• _WORK INSTRUCTIONS_
From the entries below, pull out each line where "would" appears.

• _SOURCE DATA_
BEGIN
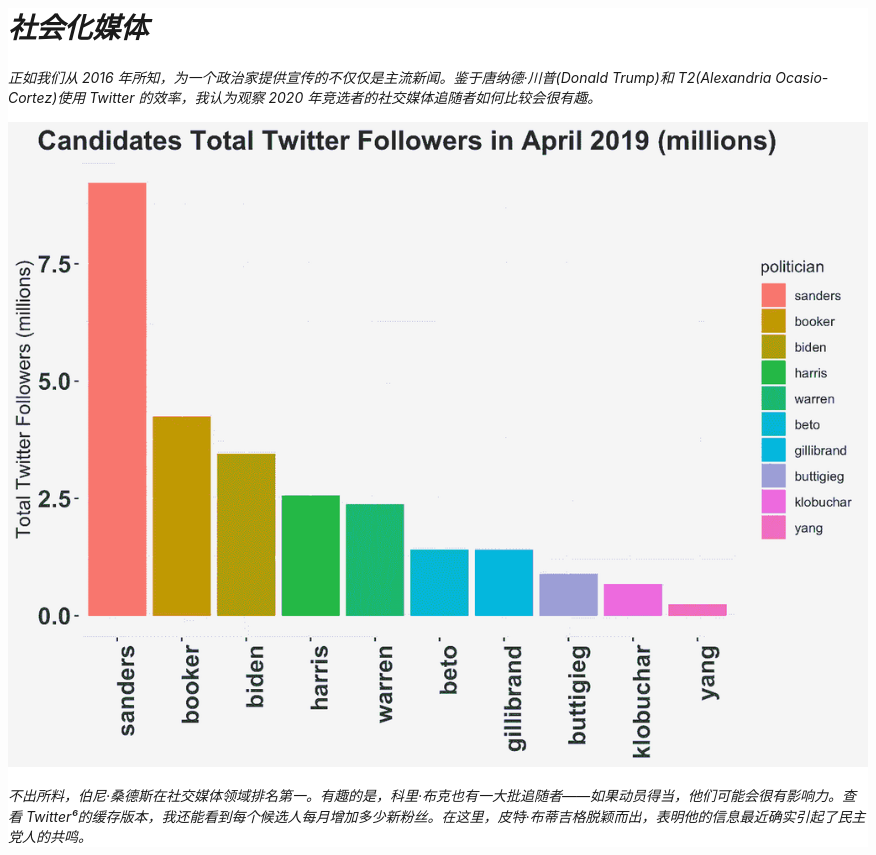 # *社会化媒体*

*正如我们从 2016 年所知，为一个政治家提供宣传的不仅仅是主流新闻。鉴于唐纳德·川普(Donald Trump)和 T2(Alexandria Ocasio-Cortez)使用 Twitter 的效率，我认为观察 2020 年竞选者的社交媒体追随者如何比较会很有趣。*

*![](img/72c40682b9828244aea76d8d905a554f.png)*

*不出所料，伯尼·桑德斯在社交媒体领域排名第一。有趣的是，科里·布克也有一大批追随者——如果动员得当，他们可能会很有影响力。查看 Twitter⁶的缓存版本，我还能看到每个候选人每月增加多少新粉丝。在这里，皮特·布蒂吉格脱颖而出，表明他的信息最近确实引起了民主党人的共鸣。*

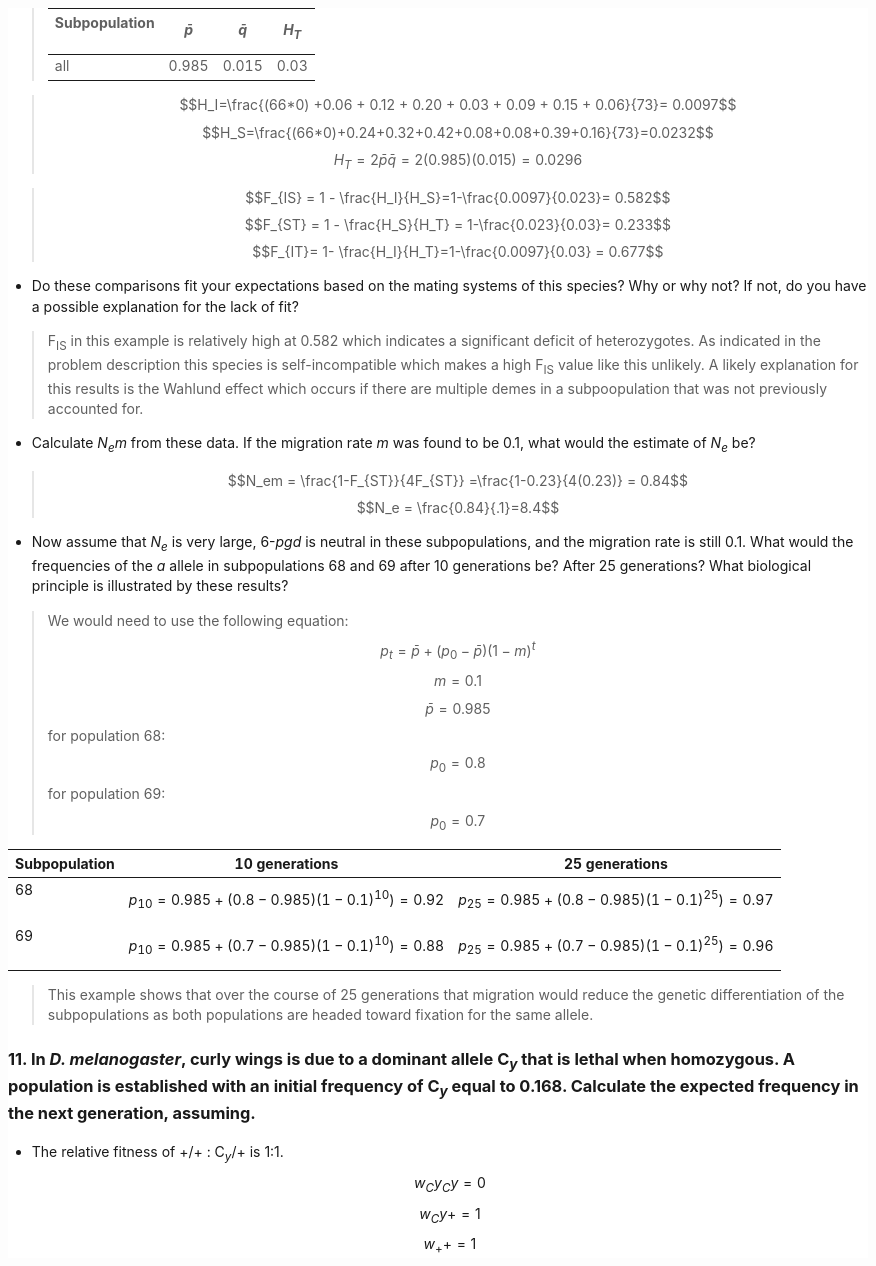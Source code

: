 >|Subpopulation|*$$\bar{p}$$*|*$$\bar{q}$$*|*$$H_T$$*|
>|---|---|---|---|
>|all|0.985|0.015|0.03|

>$$H_I=\frac{(66*0) +0.06 + 0.12 + 0.20 + 0.03 + 0.09 + 0.15 + 0.06}{73}= 0.0097$$
>$$H_S=\frac{(66*0)+0.24+0.32+0.42+0.08+0.08+0.39+0.16}{73}=0.0232$$
>$$H_T=2\bar{p}\bar{q} = 2(0.985)(0.015)=0.0296$$

>$$F_{IS} = 1 - \frac{H_I}{H_S}=1-\frac{0.0097}{0.023}= 0.582$$
>$$F_{ST} = 1 - \frac{H_S}{H_T} = 1-\frac{0.023}{0.03}= 0.233$$
>$$F_{IT}= 1- \frac{H_I}{H_T}=1-\frac{0.0097}{0.03} = 0.677$$

* Do these comparisons fit your expectations based on the mating systems of this species? Why or why not? If not, do you have a possible explanation for the lack of fit?

 > F<sub>IS</sub> in this example is relatively high at 0.582 which indicates a significant deficit of heterozygotes. As indicated in the problem description this species is self-incompatible which makes a high F<sub>IS</sub> value like this unlikely. A likely explanation for this results is the Wahlund effect which occurs if there are multiple demes in a subpoopulation that was not previously accounted for. 

* Calculate *N<sub>e</sub>m* from these data.  If the migration rate *m* was found to be 0.1, what would the estimate of *N<sub>e</sub>* be?
>$$N_em = \frac{1-F_{ST}}{4F_{ST}} =\frac{1-0.23}{4(0.23)} = 0.84$$
>$$N_e = \frac{0.84}{.1}=8.4$$

* Now assume that *N<sub>e</sub>* is very large, 6-*pgd* is neutral in these subpopulations, and the migration rate is still 0.1. What would the frequencies of the *a* allele in subpopulations 68 and 69 after 10 generations be? After 25 generations? What biological principle is illustrated by these results?
>We would need to use the following equation:
$$p_t = \bar{p} + (p_0 - \bar{p}) (1 - m)^t$$
$$m = 0.1$$
$$\bar{p} = 0.985$$
for population 68: $$p_0 = 0.8$$
for population 69: $$p_0 = 0.7$$

|Subpopulation|10 generations|25 generations|
|-------------|--------------|--------------|
|68|$$p_10 = 0.985 + (0.8-0.985)(1-0.1)^10)= 0.92$$|$$p_25 = 0.985 + (0.8-0.985)(1-0.1)^25)= 0.97$$|
|69|$$p_10 = 0.985 + (0.7-0.985)(1-0.1)^10)= 0.88$$|$$p_25 = 0.985 + (0.7-0.985)(1-0.1)^25)= 0.96$$|

> This example shows that over the course of 25 generations that migration would reduce the genetic differentiation of the subpopulations as both populations are headed toward fixation for the same allele. 

### 11. In *D. melanogaster*, curly wings is due to a dominant allele C<sub>*y*</sub> that is lethal when homozygous. A population is established with an initial frequency of C<sub>*y*</sub> equal to 0.168. Calculate the expected frequency in the next generation, assuming.

* The relative fitness of +/+ : C<sub>*y*</sub>/+ is 1:1.
$$w_Cy_Cy = 0$$
$$w_Cy+ = 1$$
$$w_++ = 1$$
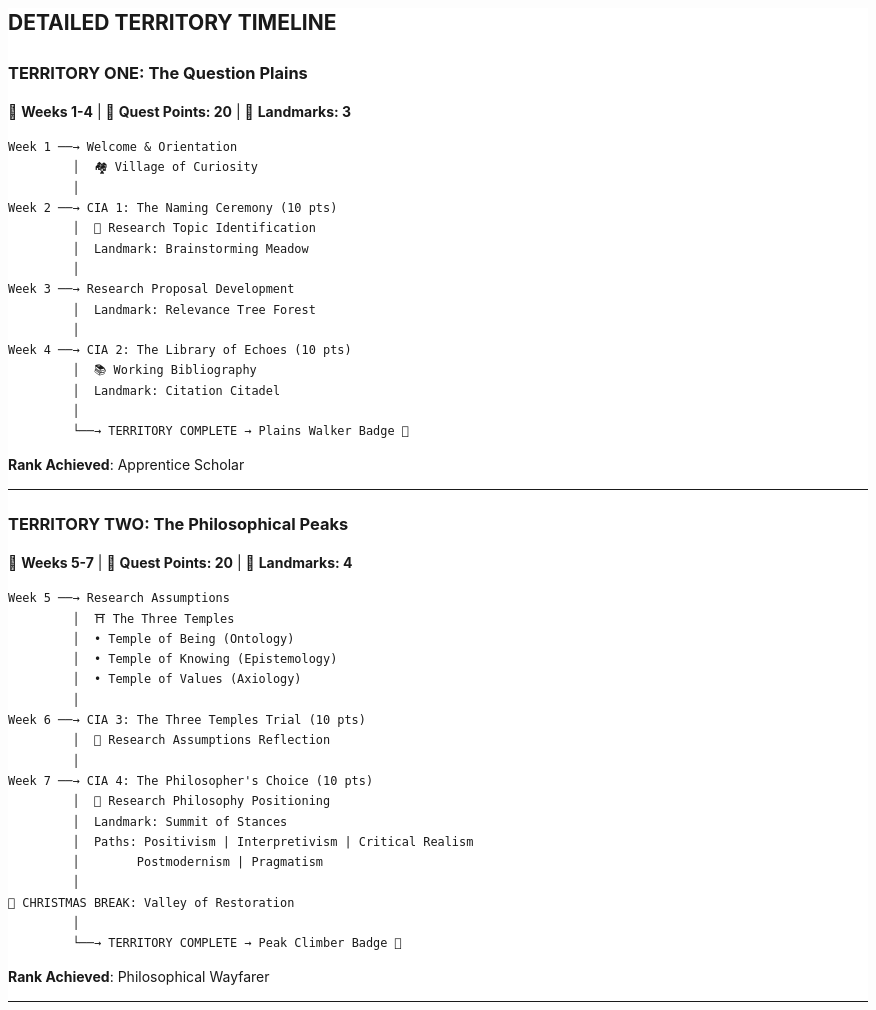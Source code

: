 
## DETAILED TERRITORY TIMELINE

### **TERRITORY ONE: The Question Plains**
📅 **Weeks 1-4** | 🎯 **Quest Points: 20** | 📍 **Landmarks: 3**

```
Week 1 ──→ Welcome & Orientation
         │  🏘️ Village of Curiosity
         │
Week 2 ──→ CIA 1: The Naming Ceremony (10 pts)
         │  📝 Research Topic Identification
         │  Landmark: Brainstorming Meadow
         │
Week 3 ──→ Research Proposal Development
         │  Landmark: Relevance Tree Forest
         │
Week 4 ──→ CIA 2: The Library of Echoes (10 pts)
         │  📚 Working Bibliography
         │  Landmark: Citation Citadel
         │
         └──→ TERRITORY COMPLETE → Plains Walker Badge 🏅
```

**Rank Achieved**: Apprentice Scholar

---

### **TERRITORY TWO: The Philosophical Peaks**
📅 **Weeks 5-7** | 🎯 **Quest Points: 20** | 📍 **Landmarks: 4**

```
Week 5 ──→ Research Assumptions
         │  ⛩️ The Three Temples
         │  • Temple of Being (Ontology)
         │  • Temple of Knowing (Epistemology)  
         │  • Temple of Values (Axiology)
         │
Week 6 ──→ CIA 3: The Three Temples Trial (10 pts)
         │  🧘 Research Assumptions Reflection
         │
Week 7 ──→ CIA 4: The Philosopher's Choice (10 pts)
         │  🔱 Research Philosophy Positioning
         │  Landmark: Summit of Stances
         │  Paths: Positivism | Interpretivism | Critical Realism
         │        Postmodernism | Pragmatism
         │
🎄 CHRISTMAS BREAK: Valley of Restoration
         │
         └──→ TERRITORY COMPLETE → Peak Climber Badge 🏅
```

**Rank Achieved**: Philosophical Wayfarer

---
END
• _WRITTEN RESPONSE_
* Calculate *N<sub>e</sub>m* from these data.  If the migration rate *m* was found to be 0.1, what would the estimate of *N<sub>e</sub>* be?
* Now assume that *N<sub>e</sub>* is very large, 6-*pgd* is neutral in these subpopulations, and the migration rate is still 0.1. What would the frequencies of the *a* allele in subpopulations 68 and 69 after 10 generations be? After 25 generations? What biological principle is illustrated by these results?
>We would need to use the following equation:
> This example shows that over the course of 25 generations that migration would reduce the genetic differentiation of the subpopulations as both populations are headed toward fixation for the same allele. 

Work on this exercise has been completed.